Krugman's Gratified Media Finally Recognizing Republican Extremism

Columnist Krugman sees a welcome change: "News organizations have taken notice: suddenly, the takeover of the Republican Party by right-wing extremists has become a story."

Columnist Paul Krugman is relieved the news media is finally waking up to Republican "extremism" in Monday's "Going To Extreme." (I question Krugman's analysis: Times editors like Sam Tanenhaus certainly aren't shy about throwing the term "extremist" around when it comes to the Tea Party movement.)

Krugman used Sen. Bob Bennett's recent defeat in the Republican primary in Utah as his launching point:



Utah Republicans have denied Robert Bennett, a very conservative three-term senator, a place on the ballot, because he's not conservative enough. In Maine, party activists have pushed through a platform calling for, among other things, abolishing both the Federal Reserve and the Department of Education. And it's becoming ever more apparent that real power within the G.O.P. rests with the ranting talk-show hosts.

News organizations have taken notice: suddenly, the takeover of the Republican Party by right-wing extremists has become a story (although many reporters seem determined to pretend that something equivalent is happening to the Democrats. It isn't.) But why is this happening? And in particular, why is it happening now?
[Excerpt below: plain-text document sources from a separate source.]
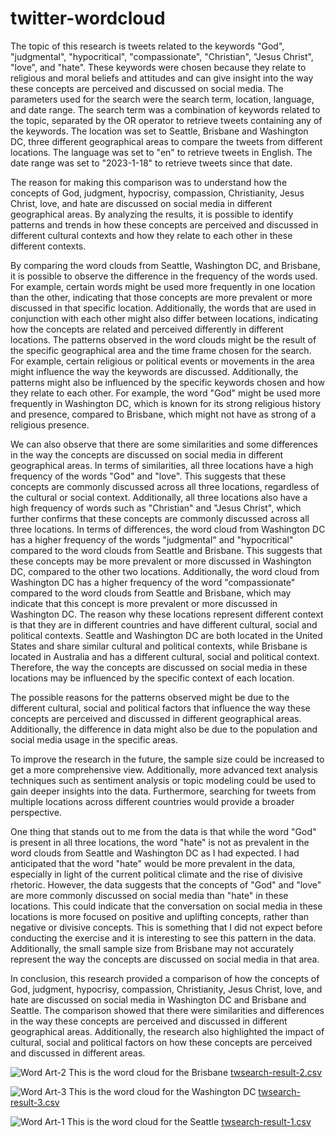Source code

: # twitter-wordcloud

The topic of this research is tweets related to the keywords "God", "judgmental", "hypocritical", "compassionate", "Christian", "Jesus Christ", "love", and "hate". These keywords were chosen because they relate to religious and moral beliefs and attitudes and can give insight into the way these concepts are perceived and discussed on social media. The parameters used for the search were the search term, location, language, and date range. The search term was a combination of keywords related to the topic, separated by the OR operator to retrieve tweets containing any of the keywords. The location was set to Seattle, Brisbane and Washington DC, three different geographical areas to compare the tweets from different locations. The language was set to "en" to retrieve tweets in English. The date range was set to "2023-1-18" to retrieve tweets since that date.

The reason for making this comparison was to understand how the concepts of God, judgment, hypocrisy, compassion, Christianity, Jesus Christ, love, and hate are discussed on social media in different geographical areas. By analyzing the results, it is possible to identify patterns and trends in how these concepts are perceived and discussed in different cultural contexts and how they relate to each other in these different contexts.

By comparing the word clouds from Seattle, Washington DC, and Brisbane, it is possible to observe the difference in the frequency of the words used. For example, certain words might be used more frequently in one location than the other, indicating that those concepts are more prevalent or more discussed in that specific location. Additionally, the words that are used in conjunction with each other might also differ between locations, indicating how the concepts are related and perceived differently in different locations.
The patterns observed in the word clouds might be the result of the specific geographical area and the time frame chosen for the search. For example, certain religious or political events or movements in the area might influence the way the keywords are discussed. Additionally, the patterns might also be influenced by the specific keywords chosen and how they relate to each other. For example, the word "God" might be used more frequently in Washington DC, which is known for its strong religious history and presence, compared to Brisbane, which might not have as strong of a religious presence.

We can also observe that there are some similarities and some differences in the way the concepts are discussed on social media in different geographical areas.
In terms of similarities, all three locations have a high frequency of the words "God" and "love". This suggests that these concepts are commonly discussed across all three locations, regardless of the cultural or social context. Additionally, all three locations also have a high frequency of words such as "Christian" and "Jesus Christ", which further confirms that these concepts are commonly discussed across all three locations.
In terms of differences, the word cloud from Washington DC has a higher frequency of the words "judgmental" and "hypocritical" compared to the word clouds from Seattle and Brisbane. This suggests that these concepts may be more prevalent or more discussed in Washington DC, compared to the other two locations. Additionally, the word cloud from Washington DC has a higher frequency of the word "compassionate" compared to the word clouds from Seattle and Brisbane, which may indicate that this concept is more prevalent or more discussed in Washington DC.
The reason why these locations represent different context is that they are in different countries and have different cultural, social and political contexts. Seattle and Washington DC are both located in the United States and share similar cultural and political contexts, while Brisbane is located in Australia and has a different cultural, social and political context. Therefore, the way the concepts are discussed on social media in these locations may be influenced by the specific context of each location.

The possible reasons for the patterns observed might be due to the different cultural, social and political factors that influence the way these concepts are perceived and discussed in different geographical areas. Additionally, the difference in data might also be due to the population and social media usage in the specific areas.

To improve the research in the future, the sample size could be increased to get a more comprehensive view. Additionally, more advanced text analysis techniques such as sentiment analysis or topic modeling could be used to gain deeper insights into the data. Furthermore, searching for tweets from multiple locations across different countries would provide a broader perspective.

One thing that stands out to me from the data is that while the word "God" is present in all three locations, the word "hate" is not as prevalent in the word clouds from Seattle and Washington DC as I had expected. I had anticipated that the word "hate" would be more prevalent in the data, especially in light of the current political climate and the rise of divisive rhetoric. However, the data suggests that the concepts of "God" and "love" are more commonly discussed on social media than "hate" in these locations. This could indicate that the conversation on social media in these locations is more focused on positive and uplifting concepts, rather than negative or divisive concepts. This is something that I did not expect before conducting the exercise and it is interesting to see this pattern in the data. Additionally, the small sample size from Brisbane may not accurately represent the way the concepts are discussed on social media in that area.

In conclusion, this research provided a comparison of how the concepts of God, judgment, hypocrisy, compassion, Christianity, Jesus Christ, love, and hate are discussed on social media in Washington DC and Brisbane and Seattle. The comparison showed that there were similarities and differences in the way these concepts are perceived and discussed in different geographical areas. Additionally, the research also highlighted the impact of cultural, social and political factors on how these concepts are perceived and discussed in different areas.

![Word Art-2](https://user-images.githubusercontent.com/83092146/213959819-173f4e4f-6628-42e6-b489-53b91cd0b210.png)
This is the word cloud for the Brisbane
[twsearch-result-2.csv](https://github.com/haochenmiao/twitter-wordcloud/files/10477348/twsearch-result-2.csv)

![Word Art-3](https://user-images.githubusercontent.com/83092146/213959941-08e10f10-ebbd-4315-b502-44699b16bd87.png)
This is the word cloud for the Washington DC
[twsearch-result-3.csv](https://github.com/haochenmiao/twitter-wordcloud/files/10477350/twsearch-result-3.csv)

![Word Art-1](https://user-images.githubusercontent.com/83092146/213959997-84b96767-80d4-4100-980f-69b6d71cb1f3.png)
This is the word cloud for the Seattle
[twsearch-result-1.csv](https://github.com/haochenmiao/twitter-wordcloud/files/10477353/twsearch-result-1.csv)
The right's answer, of course, is that it's about outrage over President Obama's "socialist" policies - like his health care plan, which is, um, more or less identical to the plan Mitt Romney enacted in Massachusetts. Many on the left argue, instead, that it's about race, the shock of having a black man in the White House - and there's surely something to that.

But I'd like to offer two alternative hypotheses: First, Republican extremism was there all along - what's changed is the willingness of the news media to acknowledge it. Second, to the extent that the power of the party's extremists really is on the rise, it's the economy, stupid.

....

So why has the reporting shifted? Maybe it was just deference to power: as long as America was widely perceived as being on the way to a permanent Republican majority, few were willing to call right-wing extremism by its proper name. Maybe it took a Democrat in the White House to give some observers the courage to say the obvious.